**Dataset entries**
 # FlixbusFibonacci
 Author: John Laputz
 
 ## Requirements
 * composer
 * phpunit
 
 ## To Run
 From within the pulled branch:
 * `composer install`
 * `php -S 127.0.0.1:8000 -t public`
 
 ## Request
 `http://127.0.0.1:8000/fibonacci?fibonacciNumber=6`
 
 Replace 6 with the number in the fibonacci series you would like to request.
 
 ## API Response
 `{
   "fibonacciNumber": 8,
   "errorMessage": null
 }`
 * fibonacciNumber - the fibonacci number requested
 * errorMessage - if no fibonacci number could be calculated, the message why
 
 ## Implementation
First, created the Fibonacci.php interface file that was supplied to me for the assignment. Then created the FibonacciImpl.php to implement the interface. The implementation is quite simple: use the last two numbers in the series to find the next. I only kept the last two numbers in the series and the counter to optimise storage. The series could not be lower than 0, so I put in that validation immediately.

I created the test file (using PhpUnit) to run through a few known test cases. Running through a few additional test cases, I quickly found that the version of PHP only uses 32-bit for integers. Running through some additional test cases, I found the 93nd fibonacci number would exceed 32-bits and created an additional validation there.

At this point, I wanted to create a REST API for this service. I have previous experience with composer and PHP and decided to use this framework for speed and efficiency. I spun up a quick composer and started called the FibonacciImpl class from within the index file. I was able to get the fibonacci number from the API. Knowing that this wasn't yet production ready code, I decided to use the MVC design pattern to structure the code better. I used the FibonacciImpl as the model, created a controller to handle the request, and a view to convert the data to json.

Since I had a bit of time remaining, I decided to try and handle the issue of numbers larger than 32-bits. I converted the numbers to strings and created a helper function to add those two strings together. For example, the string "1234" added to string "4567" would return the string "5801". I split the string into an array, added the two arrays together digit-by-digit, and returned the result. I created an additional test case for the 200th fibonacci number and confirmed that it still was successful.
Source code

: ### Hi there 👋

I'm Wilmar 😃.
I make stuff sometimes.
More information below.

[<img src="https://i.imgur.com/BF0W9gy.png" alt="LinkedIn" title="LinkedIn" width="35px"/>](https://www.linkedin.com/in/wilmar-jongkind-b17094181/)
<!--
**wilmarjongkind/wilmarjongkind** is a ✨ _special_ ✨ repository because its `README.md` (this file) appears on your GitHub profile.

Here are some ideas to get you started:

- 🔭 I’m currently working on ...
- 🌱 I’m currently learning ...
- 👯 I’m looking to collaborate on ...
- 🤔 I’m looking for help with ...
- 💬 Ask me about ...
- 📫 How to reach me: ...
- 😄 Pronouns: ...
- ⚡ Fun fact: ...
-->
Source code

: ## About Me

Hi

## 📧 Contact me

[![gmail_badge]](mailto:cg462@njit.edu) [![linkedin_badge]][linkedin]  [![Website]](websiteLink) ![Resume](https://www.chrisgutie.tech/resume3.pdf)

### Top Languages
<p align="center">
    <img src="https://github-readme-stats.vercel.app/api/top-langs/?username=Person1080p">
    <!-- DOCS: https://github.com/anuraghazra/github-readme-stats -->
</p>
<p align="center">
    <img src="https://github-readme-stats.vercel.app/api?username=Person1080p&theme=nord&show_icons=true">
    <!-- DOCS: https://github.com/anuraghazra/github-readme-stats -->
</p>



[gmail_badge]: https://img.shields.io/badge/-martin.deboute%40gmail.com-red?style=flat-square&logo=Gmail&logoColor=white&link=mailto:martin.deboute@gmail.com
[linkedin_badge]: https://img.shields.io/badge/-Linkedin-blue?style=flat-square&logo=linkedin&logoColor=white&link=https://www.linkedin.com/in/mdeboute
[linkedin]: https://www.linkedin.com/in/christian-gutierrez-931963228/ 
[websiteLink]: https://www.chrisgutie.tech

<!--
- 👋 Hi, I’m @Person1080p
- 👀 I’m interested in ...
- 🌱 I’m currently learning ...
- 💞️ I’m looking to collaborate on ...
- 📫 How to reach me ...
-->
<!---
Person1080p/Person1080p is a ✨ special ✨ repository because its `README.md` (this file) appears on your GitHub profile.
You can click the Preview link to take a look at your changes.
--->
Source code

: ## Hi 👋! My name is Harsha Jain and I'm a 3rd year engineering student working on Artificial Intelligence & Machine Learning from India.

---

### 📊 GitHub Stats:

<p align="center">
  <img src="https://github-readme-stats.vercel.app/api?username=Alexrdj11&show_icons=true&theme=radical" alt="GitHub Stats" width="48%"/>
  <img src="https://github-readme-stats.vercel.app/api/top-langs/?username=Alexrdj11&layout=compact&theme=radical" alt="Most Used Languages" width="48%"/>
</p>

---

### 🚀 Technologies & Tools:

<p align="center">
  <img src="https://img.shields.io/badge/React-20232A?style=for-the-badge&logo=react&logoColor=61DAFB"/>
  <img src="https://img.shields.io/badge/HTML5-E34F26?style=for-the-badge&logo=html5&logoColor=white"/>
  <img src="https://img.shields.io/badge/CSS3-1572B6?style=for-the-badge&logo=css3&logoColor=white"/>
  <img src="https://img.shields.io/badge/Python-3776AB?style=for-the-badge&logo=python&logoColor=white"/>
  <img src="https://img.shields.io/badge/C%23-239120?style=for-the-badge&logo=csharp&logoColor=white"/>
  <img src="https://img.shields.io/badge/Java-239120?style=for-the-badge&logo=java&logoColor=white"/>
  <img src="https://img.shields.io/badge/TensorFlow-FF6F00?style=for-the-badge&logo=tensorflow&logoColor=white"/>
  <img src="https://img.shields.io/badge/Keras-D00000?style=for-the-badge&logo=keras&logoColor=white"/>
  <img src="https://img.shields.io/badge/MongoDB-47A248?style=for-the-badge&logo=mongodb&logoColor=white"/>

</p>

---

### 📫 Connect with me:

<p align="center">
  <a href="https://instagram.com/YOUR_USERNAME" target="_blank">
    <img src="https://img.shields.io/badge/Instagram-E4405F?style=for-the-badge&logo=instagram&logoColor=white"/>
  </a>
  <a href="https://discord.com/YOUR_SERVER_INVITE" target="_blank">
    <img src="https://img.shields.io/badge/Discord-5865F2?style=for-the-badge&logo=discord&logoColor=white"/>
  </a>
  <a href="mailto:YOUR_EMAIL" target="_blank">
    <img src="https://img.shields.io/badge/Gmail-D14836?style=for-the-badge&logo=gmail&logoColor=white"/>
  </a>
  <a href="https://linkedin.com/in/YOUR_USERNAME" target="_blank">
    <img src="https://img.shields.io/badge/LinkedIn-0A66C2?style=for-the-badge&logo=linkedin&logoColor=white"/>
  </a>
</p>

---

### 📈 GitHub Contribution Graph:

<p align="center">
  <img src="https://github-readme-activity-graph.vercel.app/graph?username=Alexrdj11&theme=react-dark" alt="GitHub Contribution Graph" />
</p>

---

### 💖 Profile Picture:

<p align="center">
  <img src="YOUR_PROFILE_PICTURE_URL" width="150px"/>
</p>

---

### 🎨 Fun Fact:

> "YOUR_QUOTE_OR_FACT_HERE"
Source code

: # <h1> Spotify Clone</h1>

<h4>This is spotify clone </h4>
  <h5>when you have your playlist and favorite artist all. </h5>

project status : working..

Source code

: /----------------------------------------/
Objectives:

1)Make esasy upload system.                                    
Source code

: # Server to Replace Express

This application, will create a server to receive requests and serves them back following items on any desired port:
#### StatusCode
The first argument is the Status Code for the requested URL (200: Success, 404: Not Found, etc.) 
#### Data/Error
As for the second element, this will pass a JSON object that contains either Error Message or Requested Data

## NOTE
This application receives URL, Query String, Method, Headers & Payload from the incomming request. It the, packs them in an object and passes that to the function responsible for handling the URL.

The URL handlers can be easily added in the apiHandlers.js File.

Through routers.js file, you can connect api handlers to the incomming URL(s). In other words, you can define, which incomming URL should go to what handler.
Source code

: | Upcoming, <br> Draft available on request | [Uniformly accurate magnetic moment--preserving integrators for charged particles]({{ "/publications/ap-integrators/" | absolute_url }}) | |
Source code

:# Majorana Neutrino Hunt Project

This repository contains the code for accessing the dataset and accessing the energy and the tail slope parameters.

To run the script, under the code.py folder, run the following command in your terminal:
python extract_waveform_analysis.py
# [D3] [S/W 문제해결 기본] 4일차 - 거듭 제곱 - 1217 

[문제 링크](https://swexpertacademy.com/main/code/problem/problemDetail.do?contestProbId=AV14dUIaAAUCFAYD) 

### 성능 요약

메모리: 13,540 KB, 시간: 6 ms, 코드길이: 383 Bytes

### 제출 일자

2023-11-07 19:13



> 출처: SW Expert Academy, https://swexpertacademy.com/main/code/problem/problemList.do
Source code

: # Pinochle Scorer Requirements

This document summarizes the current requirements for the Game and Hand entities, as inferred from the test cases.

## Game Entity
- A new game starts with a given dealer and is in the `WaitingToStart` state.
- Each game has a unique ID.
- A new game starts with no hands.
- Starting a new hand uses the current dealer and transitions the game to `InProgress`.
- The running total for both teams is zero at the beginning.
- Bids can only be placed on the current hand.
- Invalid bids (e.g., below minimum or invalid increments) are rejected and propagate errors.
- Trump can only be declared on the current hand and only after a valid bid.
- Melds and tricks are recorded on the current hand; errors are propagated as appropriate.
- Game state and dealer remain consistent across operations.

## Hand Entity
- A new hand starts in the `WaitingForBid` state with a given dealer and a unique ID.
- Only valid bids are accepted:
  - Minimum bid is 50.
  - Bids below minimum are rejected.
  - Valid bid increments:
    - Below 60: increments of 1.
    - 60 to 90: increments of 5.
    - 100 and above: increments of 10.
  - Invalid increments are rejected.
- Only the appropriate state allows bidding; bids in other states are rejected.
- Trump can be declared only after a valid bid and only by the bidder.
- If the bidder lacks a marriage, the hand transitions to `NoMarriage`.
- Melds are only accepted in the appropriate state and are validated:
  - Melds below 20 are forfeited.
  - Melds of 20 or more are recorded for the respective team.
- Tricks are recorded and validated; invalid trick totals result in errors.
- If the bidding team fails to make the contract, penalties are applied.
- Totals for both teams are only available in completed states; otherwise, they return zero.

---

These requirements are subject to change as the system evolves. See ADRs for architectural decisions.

**What the task asks**
Starting with the first line of the records, repeat every line up to and including the one containing "I created the", and nothing else.

**The answer**
 # FlixbusFibonacci
 Author: John Laputz
 
 ## Requirements
 * composer
 * phpunit
 
 ## To Run
 From within the pulled branch:
 * `composer install`
 * `php -S 127.0.0.1:8000 -t public`
 
 ## Request
 `http://127.0.0.1:8000/fibonacci?fibonacciNumber=6`
 
 Replace 6 with the number in the fibonacci series you would like to request.
 
 ## API Response
 `{
   "fibonacciNumber": 8,
   "errorMessage": null
 }`
 * fibonacciNumber - the fibonacci number requested
 * errorMessage - if no fibonacci number could be calculated, the message why
 
 ## Implementation
First, created the Fibonacci.php interface file that was supplied to me for the assignment. Then created the FibonacciImpl.php to implement the interface. The implementation is quite simple: use the last two numbers in the series to find the next. I only kept the last two numbers in the series and the counter to optimise storage. The series could not be lower than 0, so I put in that validation immediately.

I created the test file (using PhpUnit) to run through a few known test cases. Running through a few additional test cases, I quickly found that the version of PHP only uses 32-bit for integers. Running through some additional test cases, I found the 93nd fibonacci number would exceed 32-bits and created an additional validation there.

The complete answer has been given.